Everyone at some point has or will go through the funeral process. I am going through it right now with my grandmother. Tonight was the receiving of friends, and I have never seen so many people all gathered for one person who isn't on television or in the public's eye. There were around 600 people estimated (my estimate, hehe) that came through the line.
Now before I go too far and sound harsh for everyone that came, let me explain- I only knew about 10 people (out of 600!!!). Each of the 600 that came deeply cared for Mama or my family, and I am incredibly thankful to each of them, but why does this night always become the night to sit and chat? I mean, we stood in line for 2 and a half hours. We are the ones who "lost" (i quote because as my uncle Sonny quoted someone- we are the ones lost, not them.) a family member, yet we must stand in a line and console others by the multitude? It doesnt make sense to be honest, there could be a much easier way to go through it.

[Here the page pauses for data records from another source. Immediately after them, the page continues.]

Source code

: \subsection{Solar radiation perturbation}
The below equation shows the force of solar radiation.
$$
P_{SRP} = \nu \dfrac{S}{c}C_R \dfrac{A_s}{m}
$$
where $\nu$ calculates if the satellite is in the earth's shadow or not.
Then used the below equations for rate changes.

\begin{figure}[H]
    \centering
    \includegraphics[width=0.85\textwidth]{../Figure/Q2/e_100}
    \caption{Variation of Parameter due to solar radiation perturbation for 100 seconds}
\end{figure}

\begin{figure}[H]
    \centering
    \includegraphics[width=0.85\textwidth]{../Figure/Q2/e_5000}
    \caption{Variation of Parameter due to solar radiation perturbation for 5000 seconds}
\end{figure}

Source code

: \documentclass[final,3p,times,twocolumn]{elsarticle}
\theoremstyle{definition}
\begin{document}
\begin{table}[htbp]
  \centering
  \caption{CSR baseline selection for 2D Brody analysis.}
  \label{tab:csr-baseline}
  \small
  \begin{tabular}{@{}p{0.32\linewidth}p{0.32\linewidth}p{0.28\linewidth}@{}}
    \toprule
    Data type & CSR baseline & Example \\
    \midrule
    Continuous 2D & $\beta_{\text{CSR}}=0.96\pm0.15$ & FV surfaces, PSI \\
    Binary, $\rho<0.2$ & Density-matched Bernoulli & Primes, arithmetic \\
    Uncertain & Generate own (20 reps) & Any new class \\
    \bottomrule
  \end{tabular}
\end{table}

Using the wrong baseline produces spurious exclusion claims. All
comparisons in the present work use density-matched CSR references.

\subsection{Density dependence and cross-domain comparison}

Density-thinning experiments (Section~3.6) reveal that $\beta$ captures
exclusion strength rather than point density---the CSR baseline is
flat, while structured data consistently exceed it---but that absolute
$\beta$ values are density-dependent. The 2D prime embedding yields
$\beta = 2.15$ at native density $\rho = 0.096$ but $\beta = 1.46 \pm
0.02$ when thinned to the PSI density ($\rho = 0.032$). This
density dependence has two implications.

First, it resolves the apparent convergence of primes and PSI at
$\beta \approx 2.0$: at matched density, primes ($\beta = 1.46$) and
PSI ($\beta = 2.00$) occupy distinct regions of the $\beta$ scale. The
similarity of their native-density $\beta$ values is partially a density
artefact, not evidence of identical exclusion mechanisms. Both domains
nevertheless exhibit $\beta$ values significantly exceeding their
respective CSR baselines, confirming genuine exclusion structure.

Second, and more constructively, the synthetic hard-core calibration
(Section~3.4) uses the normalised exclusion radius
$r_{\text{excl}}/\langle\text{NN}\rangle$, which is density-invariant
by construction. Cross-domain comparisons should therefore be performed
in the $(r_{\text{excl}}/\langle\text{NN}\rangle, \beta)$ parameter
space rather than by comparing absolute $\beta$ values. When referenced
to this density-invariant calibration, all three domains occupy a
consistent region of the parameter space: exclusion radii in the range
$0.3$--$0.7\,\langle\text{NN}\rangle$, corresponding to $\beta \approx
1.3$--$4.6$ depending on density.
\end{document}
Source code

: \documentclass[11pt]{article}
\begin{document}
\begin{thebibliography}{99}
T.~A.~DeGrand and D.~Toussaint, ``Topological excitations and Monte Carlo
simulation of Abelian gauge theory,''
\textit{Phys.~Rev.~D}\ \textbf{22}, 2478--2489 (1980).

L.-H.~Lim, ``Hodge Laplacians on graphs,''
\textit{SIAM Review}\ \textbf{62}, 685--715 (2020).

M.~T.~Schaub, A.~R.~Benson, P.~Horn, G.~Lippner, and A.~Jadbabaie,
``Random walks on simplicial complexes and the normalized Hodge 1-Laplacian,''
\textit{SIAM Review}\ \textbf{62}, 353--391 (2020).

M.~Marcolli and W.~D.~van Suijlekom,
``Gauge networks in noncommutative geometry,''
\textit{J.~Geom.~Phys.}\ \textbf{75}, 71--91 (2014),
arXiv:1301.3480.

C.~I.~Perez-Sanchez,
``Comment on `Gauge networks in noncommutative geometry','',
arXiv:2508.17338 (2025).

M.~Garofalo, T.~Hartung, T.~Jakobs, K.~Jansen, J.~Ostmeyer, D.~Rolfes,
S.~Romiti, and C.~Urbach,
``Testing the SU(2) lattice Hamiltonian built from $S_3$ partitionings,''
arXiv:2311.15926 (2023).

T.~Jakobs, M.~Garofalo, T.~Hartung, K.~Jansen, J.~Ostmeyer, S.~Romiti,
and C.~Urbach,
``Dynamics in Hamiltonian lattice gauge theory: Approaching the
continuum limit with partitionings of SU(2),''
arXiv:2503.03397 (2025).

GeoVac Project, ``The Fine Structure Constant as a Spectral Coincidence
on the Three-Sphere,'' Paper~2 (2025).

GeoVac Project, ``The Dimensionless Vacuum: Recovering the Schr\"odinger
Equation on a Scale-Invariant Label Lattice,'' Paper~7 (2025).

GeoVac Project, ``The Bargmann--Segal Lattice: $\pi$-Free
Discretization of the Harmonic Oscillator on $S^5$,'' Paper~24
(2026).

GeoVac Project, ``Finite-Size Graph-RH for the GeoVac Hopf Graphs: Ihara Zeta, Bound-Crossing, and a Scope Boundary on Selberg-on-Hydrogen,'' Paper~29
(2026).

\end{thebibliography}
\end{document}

To be honest this de-sensitized me alot to this. because I just wanted to go home. I wanted to kick all people except for my family out and sit and cry as we all watch the memorial video or pictures of mama. But instead I had to smile and shake hands of people I don't know, won't meet again, and be polite about the whole thing.
Maybe I'm ranting, I'm definitely being a little selfish, and I apologize for that, but this is how I am having to deal with all of this.